Diphtheria Toxoid-Derived T-Helper Epitope and α-galactosylceramide Synergistically Enhance the Immunogenicity of Glycopeptide Antigen.

Abstract

The tumor-associated antigen MUC1 is an attractive target for immunotherapy, however, its weak immunogenicity limits the induction of antitumor immune responses. To overcome this limitation, in this study, MUC1 glycopeptide was covalently linked with a diphtheria toxin-derived T-helper epitope (DT_331-345). Subsequently, the resulting DT-MUC1 glycopeptide was physically mixed with natural killer T cell agonist αGalCer to explore their immunomodulatory synergy. Biological results demonstrated that compared to MUC1+αGalCer and DT-MUC1 groups, the specific IgG antibody titer of DT-MUC1+αGalCer group increased by 189- and 3-fold, respectively, indicating that the diphtheria toxin-derived T-helper epitope synergistically enhanced MUC1 immunogenicity with αGalCer. Moreover, the DT-MUC1+αGalCer vaccine induced potent cellular immune responses and significantly inhibited the growth of B16-MUC1 tumors in vivo. Furthermore, it was found that the anti-MUC1 IgG antibody titer induced by DT-MUC1+αGalCer was equivalent to that induced by palmitoylated DT-MUC1+αGalCer (P1-DT-MUC1+αGalCer) and significantly higher than that induced by doubly palmitoylated DT-MUC1+αGalCer (P2-DT-MUC1+αGalCer), suggesting that the easily synthesized DT-MUC1 may not require lipid chain modification and already possess good amphiphilicity.

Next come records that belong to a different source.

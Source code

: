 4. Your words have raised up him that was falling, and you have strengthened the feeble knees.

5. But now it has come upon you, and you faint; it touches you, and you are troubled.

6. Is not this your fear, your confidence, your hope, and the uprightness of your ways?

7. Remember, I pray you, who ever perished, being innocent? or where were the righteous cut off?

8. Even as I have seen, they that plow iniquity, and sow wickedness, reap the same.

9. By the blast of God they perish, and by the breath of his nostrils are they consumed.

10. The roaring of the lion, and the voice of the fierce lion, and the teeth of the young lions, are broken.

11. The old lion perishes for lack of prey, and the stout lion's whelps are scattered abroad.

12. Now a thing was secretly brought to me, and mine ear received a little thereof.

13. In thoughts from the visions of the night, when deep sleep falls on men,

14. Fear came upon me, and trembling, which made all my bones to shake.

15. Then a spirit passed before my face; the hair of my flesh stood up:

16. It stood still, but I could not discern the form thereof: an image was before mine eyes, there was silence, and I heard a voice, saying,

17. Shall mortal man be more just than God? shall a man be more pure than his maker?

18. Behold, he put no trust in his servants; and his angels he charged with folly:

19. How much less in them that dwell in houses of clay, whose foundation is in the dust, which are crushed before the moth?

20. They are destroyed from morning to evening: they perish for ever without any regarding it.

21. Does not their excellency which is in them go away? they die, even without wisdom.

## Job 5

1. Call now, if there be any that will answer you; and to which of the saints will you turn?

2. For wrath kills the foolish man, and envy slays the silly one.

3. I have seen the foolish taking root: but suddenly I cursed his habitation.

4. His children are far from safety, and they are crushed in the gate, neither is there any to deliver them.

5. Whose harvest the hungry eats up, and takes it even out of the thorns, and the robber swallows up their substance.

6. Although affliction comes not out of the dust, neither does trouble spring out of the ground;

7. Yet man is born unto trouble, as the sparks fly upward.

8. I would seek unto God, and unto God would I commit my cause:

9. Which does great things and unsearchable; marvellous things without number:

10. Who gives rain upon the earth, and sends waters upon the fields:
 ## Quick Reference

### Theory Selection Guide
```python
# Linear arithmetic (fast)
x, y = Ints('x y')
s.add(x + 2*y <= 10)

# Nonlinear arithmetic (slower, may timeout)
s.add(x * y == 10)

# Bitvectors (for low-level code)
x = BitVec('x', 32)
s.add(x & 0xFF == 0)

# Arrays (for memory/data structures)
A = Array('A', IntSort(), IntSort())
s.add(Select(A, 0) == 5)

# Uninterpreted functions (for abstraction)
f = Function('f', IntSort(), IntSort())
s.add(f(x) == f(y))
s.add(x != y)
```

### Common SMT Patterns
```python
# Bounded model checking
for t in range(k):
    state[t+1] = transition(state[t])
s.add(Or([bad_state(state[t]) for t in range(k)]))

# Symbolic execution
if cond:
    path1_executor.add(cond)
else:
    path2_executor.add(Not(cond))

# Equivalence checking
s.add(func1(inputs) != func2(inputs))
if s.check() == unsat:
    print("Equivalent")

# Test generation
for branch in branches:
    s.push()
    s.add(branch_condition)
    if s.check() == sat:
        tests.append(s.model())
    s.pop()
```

This is the first time that a diphtheria toxin-derived helper T-helper epitope was covalently linked to a glycopeptide antigen to enhance its immunogenicity, and this study may provide an effective vaccine design strategy for MUC1-targeted antitumor vaccines and offer novel insights into the design of fully synthetic peptide vaccines.